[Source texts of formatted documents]

^^^^

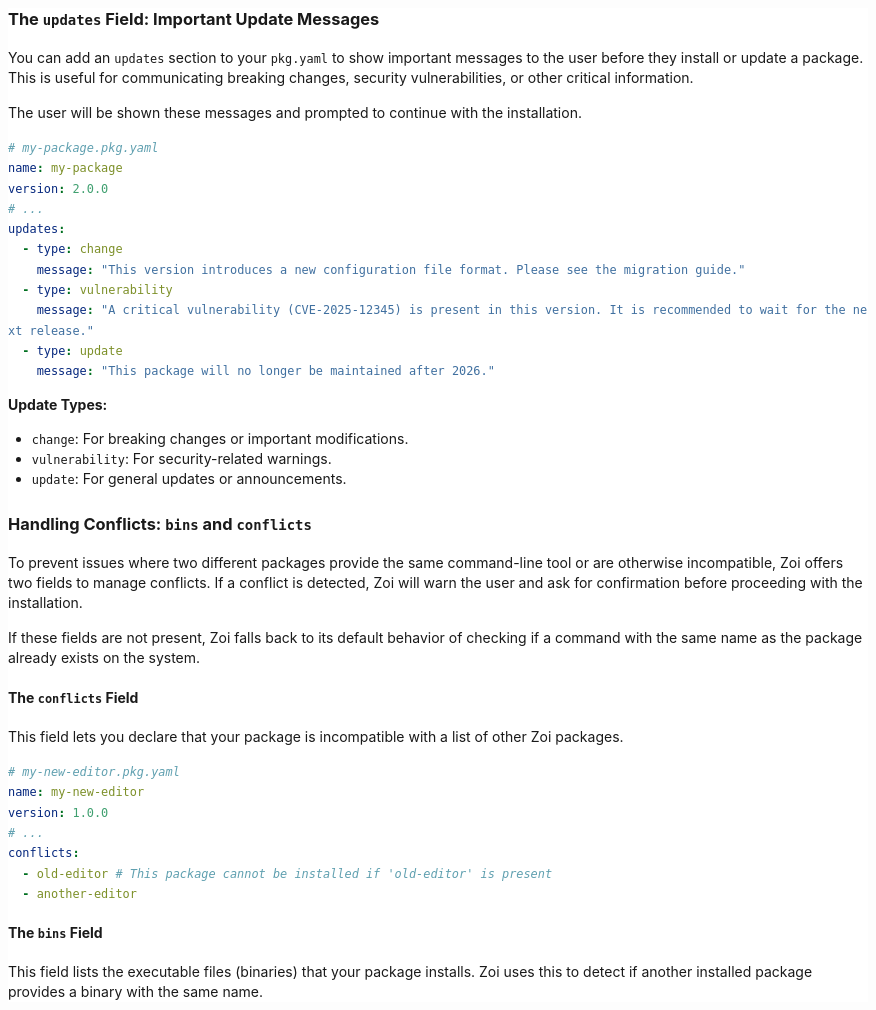 ### The `updates` Field: Important Update Messages

You can add an `updates` section to your `pkg.yaml` to show important messages to the user before they install or update a package. This is useful for communicating breaking changes, security vulnerabilities, or other critical information.

The user will be shown these messages and prompted to continue with the installation.

```yaml
# my-package.pkg.yaml
name: my-package
version: 2.0.0
# ...
updates:
  - type: change
    message: "This version introduces a new configuration file format. Please see the migration guide."
  - type: vulnerability
    message: "A critical vulnerability (CVE-2025-12345) is present in this version. It is recommended to wait for the next release."
  - type: update
    message: "This package will no longer be maintained after 2026."
```

**Update Types:**

- `change`: For breaking changes or important modifications.
- `vulnerability`: For security-related warnings.
- `update`: For general updates or announcements.

### Handling Conflicts: `bins` and `conflicts`

To prevent issues where two different packages provide the same command-line tool or are otherwise incompatible, Zoi offers two fields to manage conflicts. If a conflict is detected, Zoi will warn the user and ask for confirmation before proceeding with the installation.

If these fields are not present, Zoi falls back to its default behavior of checking if a command with the same name as the package already exists on the system.

#### The `conflicts` Field

This field lets you declare that your package is incompatible with a list of other Zoi packages.

```yaml
# my-new-editor.pkg.yaml
name: my-new-editor
version: 1.0.0
# ...
conflicts:
  - old-editor # This package cannot be installed if 'old-editor' is present
  - another-editor
```

#### The `bins` Field

This field lists the executable files (binaries) that your package installs. Zoi uses this to detect if another installed package provides a binary with the same name.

^^^^

▶ Problem details
Compute the number of lines in the records that contain the string "changes", and return that number alone.

▶ Response to the task
2